Таким образом, выбор, который способен сделать человек (выбор, предсказуемым последствием которого может стать смерть), на удивление неполон. Это выбор, представленный на утверждение высшей силе. Сам человек способен судить лишь sub judice[45] – в конце концов судить будут его. В обмен на эту ограниченную ответственность он получает преимущества. Преимущества могут быть разными: от признания хозяином его отваги до вечного блаженства в раю. Однако во всех случаях окончательное решение и окончательное преимущество размещаются вовне его собственного «я» и жизни. Следовательно, смерть – казалось бы, столь определенная конечная цель – для него является средством, к которому он обращается ради чего-то последующего. Смерть подобна игольному ушку, сквозь которое его продевают. Такова разновидность его героизма.

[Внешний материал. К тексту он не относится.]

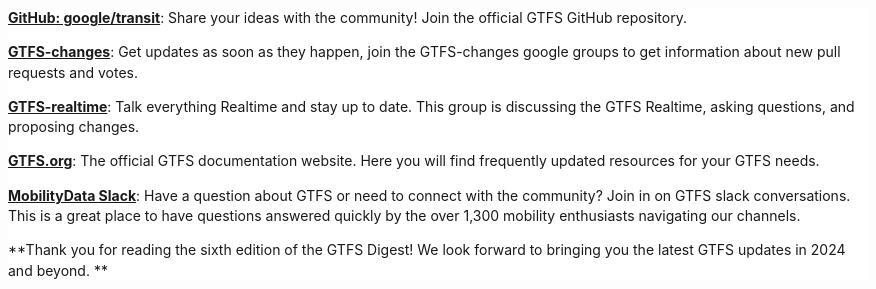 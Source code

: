 **[GitHub: google/transit](https://github.com/google/transit)**: Share your ideas with the community! Join the official GTFS GitHub repository.

**[GTFS-changes](https://groups.google.com/g/gtfs-changes)**: Get updates as soon as they happen, join the GTFS-changes google groups to get information about new pull requests and votes. 

**[GTFS-realtime](https://groups.google.com/g/gtfs-realtime)**: Talk everything Realtime and stay up to date. This group is discussing the GTFS Realtime, asking questions, and proposing changes.

**[GTFS.org](https://gtfs.org/)**: The official GTFS documentation website. Here you will find frequently updated resources for your GTFS needs. 

**[MobilityData Slack](https://share.mobilitydata.org/slack)**: Have a question about GTFS or need to connect with the community? Join in on GTFS slack conversations. This is a great place to have questions answered quickly by the over 1,300 mobility enthusiasts navigating our channels. 

**Thank you for reading the sixth edition of the GTFS Digest! We look forward to bringing you the latest GTFS updates in 2024 and beyond. ** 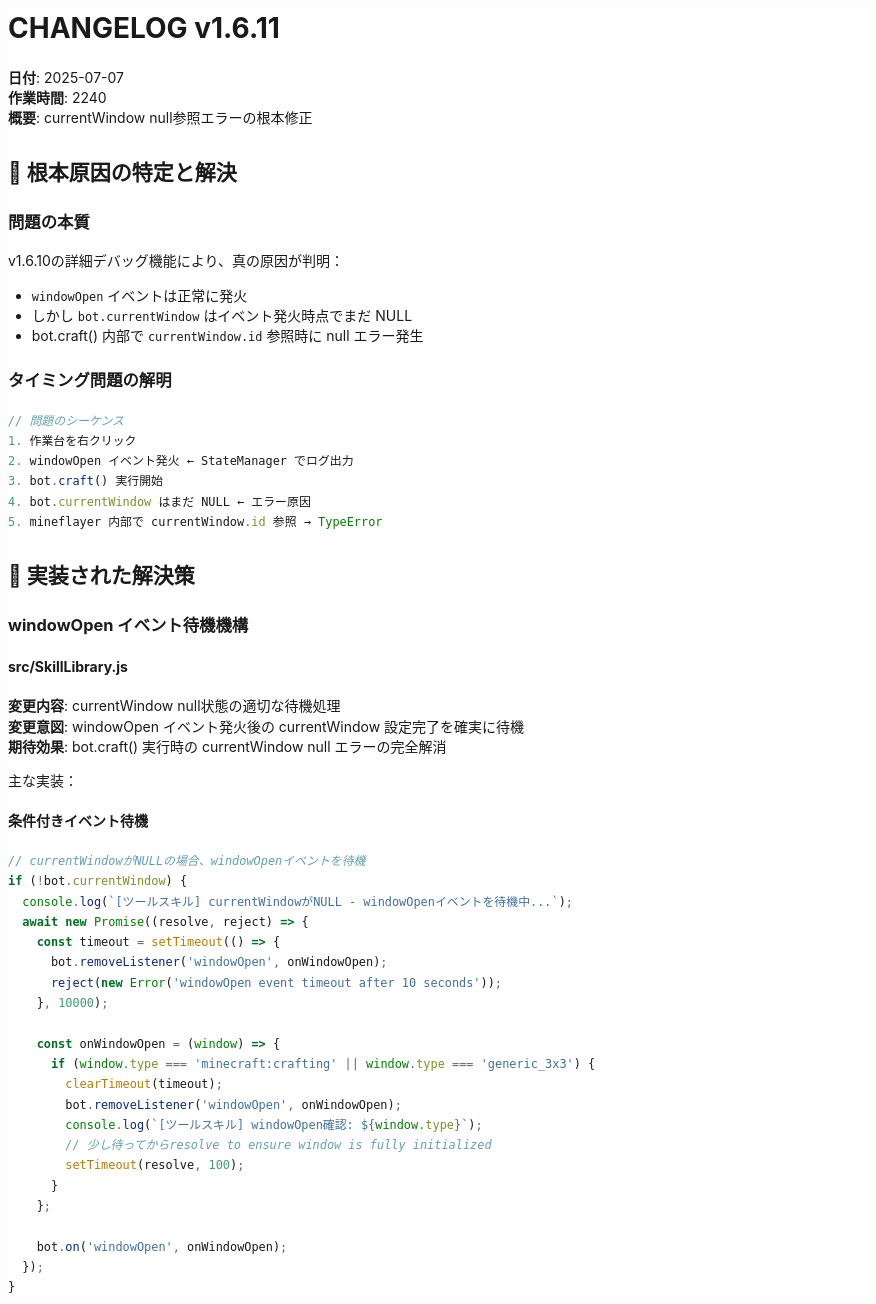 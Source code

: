 # CHANGELOG v1.6.11

**日付**: 2025-07-07  
**作業時間**: 2240  
**概要**: currentWindow null参照エラーの根本修正

## 🎯 根本原因の特定と解決

### 問題の本質
v1.6.10の詳細デバッグ機能により、真の原因が判明：
- `windowOpen` イベントは正常に発火
- しかし `bot.currentWindow` はイベント発火時点でまだ NULL
- bot.craft() 内部で `currentWindow.id` 参照時に null エラー発生

### タイミング問題の解明
```javascript
// 問題のシーケンス
1. 作業台を右クリック
2. windowOpen イベント発火 ← StateManager でログ出力
3. bot.craft() 実行開始
4. bot.currentWindow はまだ NULL ← エラー原因
5. mineflayer 内部で currentWindow.id 参照 → TypeError
```

## 🔧 実装された解決策

### windowOpen イベント待機機構

#### src/SkillLibrary.js
**変更内容**: currentWindow null状態の適切な待機処理  
**変更意図**: windowOpen イベント発火後の currentWindow 設定完了を確実に待機  
**期待効果**: bot.craft() 実行時の currentWindow null エラーの完全解消

主な実装：

#### 条件付きイベント待機
```javascript
// currentWindowがNULLの場合、windowOpenイベントを待機
if (!bot.currentWindow) {
  console.log(`[ツールスキル] currentWindowがNULL - windowOpenイベントを待機中...`);
  await new Promise((resolve, reject) => {
    const timeout = setTimeout(() => {
      bot.removeListener('windowOpen', onWindowOpen);
      reject(new Error('windowOpen event timeout after 10 seconds'));
    }, 10000);
    
    const onWindowOpen = (window) => {
      if (window.type === 'minecraft:crafting' || window.type === 'generic_3x3') {
        clearTimeout(timeout);
        bot.removeListener('windowOpen', onWindowOpen);
        console.log(`[ツールスキル] windowOpen確認: ${window.type}`);
        // 少し待ってからresolve to ensure window is fully initialized
        setTimeout(resolve, 100);
      }
    };
    
    bot.on('windowOpen', onWindowOpen);
  });
}
```
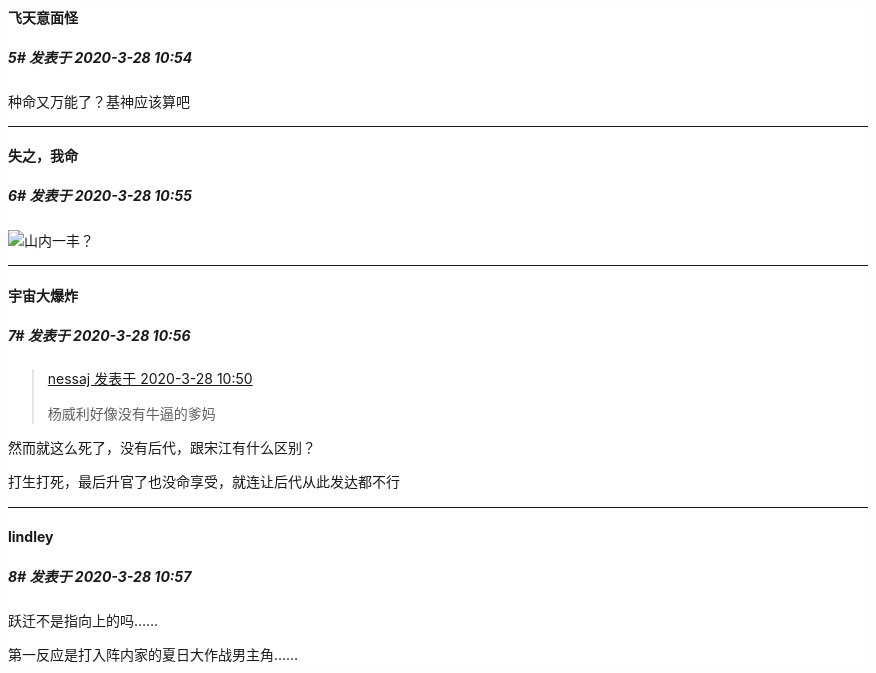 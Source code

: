####  飞天意面怪  
##### 5#       发表于 2020-3-28 10:54




种命又万能了？基神应该算吧







-----

####  失之，我命  
##### 6#       发表于 2020-3-28 10:55



<img src="https://static.saraba1st.com/image/smiley/face2017/037.png" referrerpolicy="no-referrer">山内一丰？







-----

####  宇宙大爆炸  
##### 7#       发表于 2020-3-28 10:56



<blockquote><a href="httphttps://bbs.saraba1st.com/2b/forum.php?mod=redirect&amp;goto=findpost&amp;pid=46901188&amp;ptid=1921282" target="_blank">nessaj 发表于 2020-3-28 10:50</a>

杨威利好像没有牛逼的爹妈</blockquote>
然而就这么死了，没有后代，跟宋江有什么区别？


打生打死，最后升官了也没命享受，就连让后代从此发达都不行







-----

####  lindley  
##### 8#       发表于 2020-3-28 10:57




跃迁不是指向上的吗……


第一反应是打入阵内家的夏日大作战男主角……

Французская революция изменила природу героизма. (Уточню, что я говорю не о конкретных примерах отваги: способность выносить боль или пытки, воля к атаке под огнем, быстрота и легкость движений и принятия решений в бою, спонтанность взаимовыручки перед лицом опасности – эти проявления отваги следует в целом определять как опыт физический, и они, вероятно, почти не изменились со временем. Я говорю лишь о выборе, который может предшествовать подобным проявлениям.) Французская революция выводит на суд короля и приговаривает его к смерти.

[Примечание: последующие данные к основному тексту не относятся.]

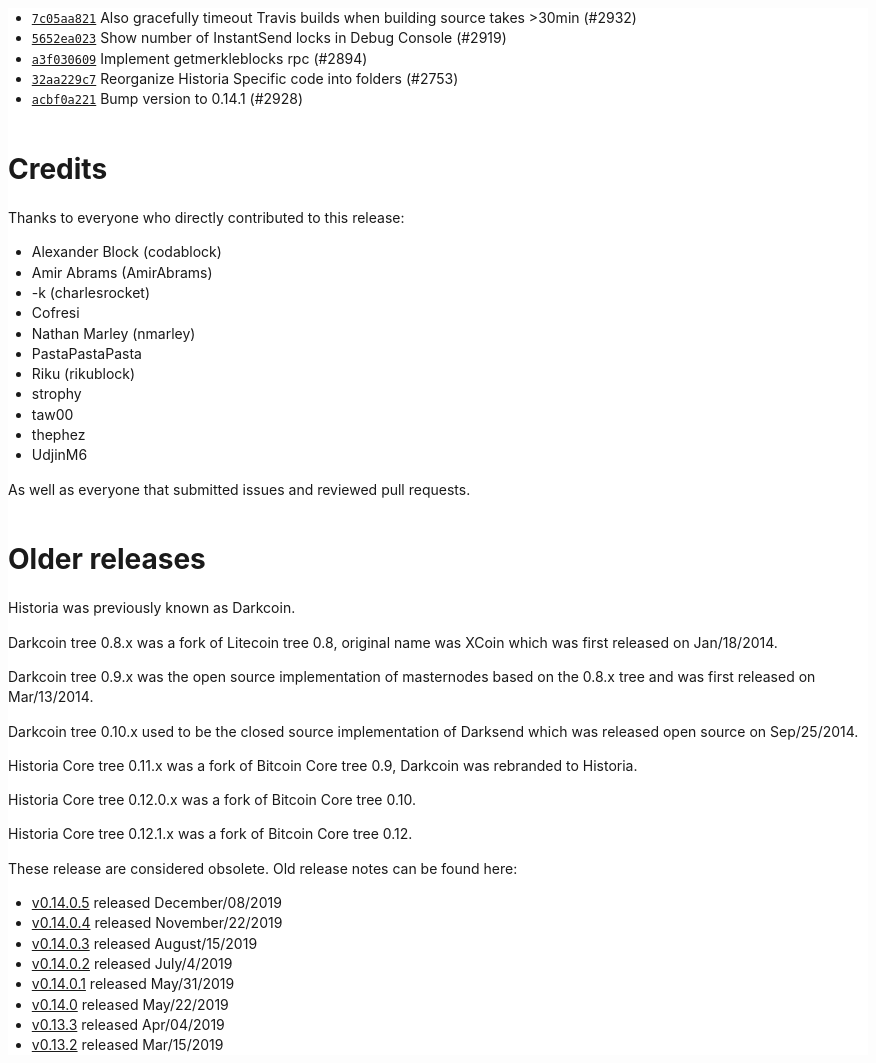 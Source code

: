 - [`7c05aa821`](https://github.com/historia/historia/commit/7c05aa821) Also gracefully timeout Travis builds when building source takes >30min (#2932)
- [`5652ea023`](https://github.com/historia/historia/commit/5652ea023) Show number of InstantSend locks in Debug Console (#2919)
- [`a3f030609`](https://github.com/historia/historia/commit/a3f030609) Implement getmerkleblocks rpc (#2894)
- [`32aa229c7`](https://github.com/historia/historia/commit/32aa229c7) Reorganize Historia Specific code into folders (#2753)
- [`acbf0a221`](https://github.com/historia/historia/commit/acbf0a221) Bump version to 0.14.1 (#2928)

Credits
=======

Thanks to everyone who directly contributed to this release:

- Alexander Block (codablock)
- Amir Abrams (AmirAbrams)
- -k (charlesrocket)
- Cofresi
- Nathan Marley (nmarley)
- PastaPastaPasta
- Riku (rikublock)
- strophy
- taw00
- thephez
- UdjinM6

As well as everyone that submitted issues and reviewed pull requests.

Older releases
==============

Historia was previously known as Darkcoin.

Darkcoin tree 0.8.x was a fork of Litecoin tree 0.8, original name was XCoin
which was first released on Jan/18/2014.

Darkcoin tree 0.9.x was the open source implementation of masternodes based on
the 0.8.x tree and was first released on Mar/13/2014.

Darkcoin tree 0.10.x used to be the closed source implementation of Darksend
which was released open source on Sep/25/2014.

Historia Core tree 0.11.x was a fork of Bitcoin Core tree 0.9,
Darkcoin was rebranded to Historia.

Historia Core tree 0.12.0.x was a fork of Bitcoin Core tree 0.10.

Historia Core tree 0.12.1.x was a fork of Bitcoin Core tree 0.12.

These release are considered obsolete. Old release notes can be found here:

- [v0.14.0.5](https://github.com/historia/historia/blob/master/doc/release-notes/historia/release-notes-0.14.0.5.md) released December/08/2019
- [v0.14.0.4](https://github.com/historia/historia/blob/master/doc/release-notes/historia/release-notes-0.14.0.4.md) released November/22/2019
- [v0.14.0.3](https://github.com/historia/historia/blob/master/doc/release-notes/historia/release-notes-0.14.0.3.md) released August/15/2019
- [v0.14.0.2](https://github.com/historia/historia/blob/master/doc/release-notes/historia/release-notes-0.14.0.2.md) released July/4/2019
- [v0.14.0.1](https://github.com/historia/historia/blob/master/doc/release-notes/historia/release-notes-0.14.0.1.md) released May/31/2019
- [v0.14.0](https://github.com/historia/historia/blob/master/doc/release-notes/historia/release-notes-0.14.0.md) released May/22/2019
- [v0.13.3](https://github.com/historia/historia/blob/master/doc/release-notes/historia/release-notes-0.13.3.md) released Apr/04/2019
- [v0.13.2](https://github.com/historia/historia/blob/master/doc/release-notes/historia/release-notes-0.13.2.md) released Mar/15/2019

Сен-Жюст, двадцати пяти лет от роду, в первой своей речи перед Конвентом рассуждает о том, что монархия есть преступление, поскольку король узурпирует суверенитет народа.
«Невинное правление невозможно – совершенно ясно, что утверждать так – безумие. Всякий король – мятежник и узурпатор»[46].
Верно, что Сен-Жюст служит – в его собственном понимании – общей народной Воле, но такой выбор он сделал сам, поскольку верит в то, что Народ, если дать ему быть верным своей природе, воплощает в себе Разум, а Республика воплощает в себе Добродетель.
«В мире существуют три разновидности гнусностей, на компромисс с которыми республиканская добродетель никогда не пойдет: первая – короли, вторая – служение королям, третья – сложение оружия до тех пор, покуда где-то на свете существуют хозяин и слуга»[47].
Теперь становится менее вероятным, чтобы человек предвидел собственную смерть как меру верности слуги своему хозяину. Предвиденная им смерть будет, скорее, мерой его любви к Свободе – доказательством принципа его собственной свободы.
Спустя двадцать месяцев после своей первой речи Сен-Жюст проводит ночь перед казнью за письменным столом. Он не предпринимает никаких активных попыток спастись. Он уже написал:
«Обстоятельства сложны лишь для тех, кто отшатывается от могилы <…> Я презираю прах, из которого состою, прах, который с вами говорит, – преследовать этот прах и положить ему конец способен любой. Но пусть кто-нибудь попытается отнять у меня то, что я сам себе дал, независимую жизнь в небесах столетий»[48].
«То, что я сам себе дал». Теперь окончательное решение находится внутри «я». Впрочем, не категорически, не полностью – тут существует определенная двусмысленность. Бога больше нет, однако Высшее существо Руссо тут как тут, дабы запутать вопрос с помощью метафоры. Метафора позволяет поверить в то, что твое «я» примет участие в суде истории над твоей собственной жизнью. «Независимая жизнь в небесах» суда истории. Здесь по-прежнему витает призрак существовавшего ранее порядка.
Даже когда Сен-Жюст заявляет противоположное – в последней вызывающей речи в защиту Робеспьера и самого себя, – двусмысленность остается.
«Слава – пустой звук. Прислушаемся к прошедшим векам – мы уже ничего не слышим; те, кто в другое время будет прогуливаться среди урн с прахом, более ничего не услышат. Добро, какова бы ни была его цена, – вот за чем надо гоняться, предпочитая звание мертвого героя званию живого труса»[49].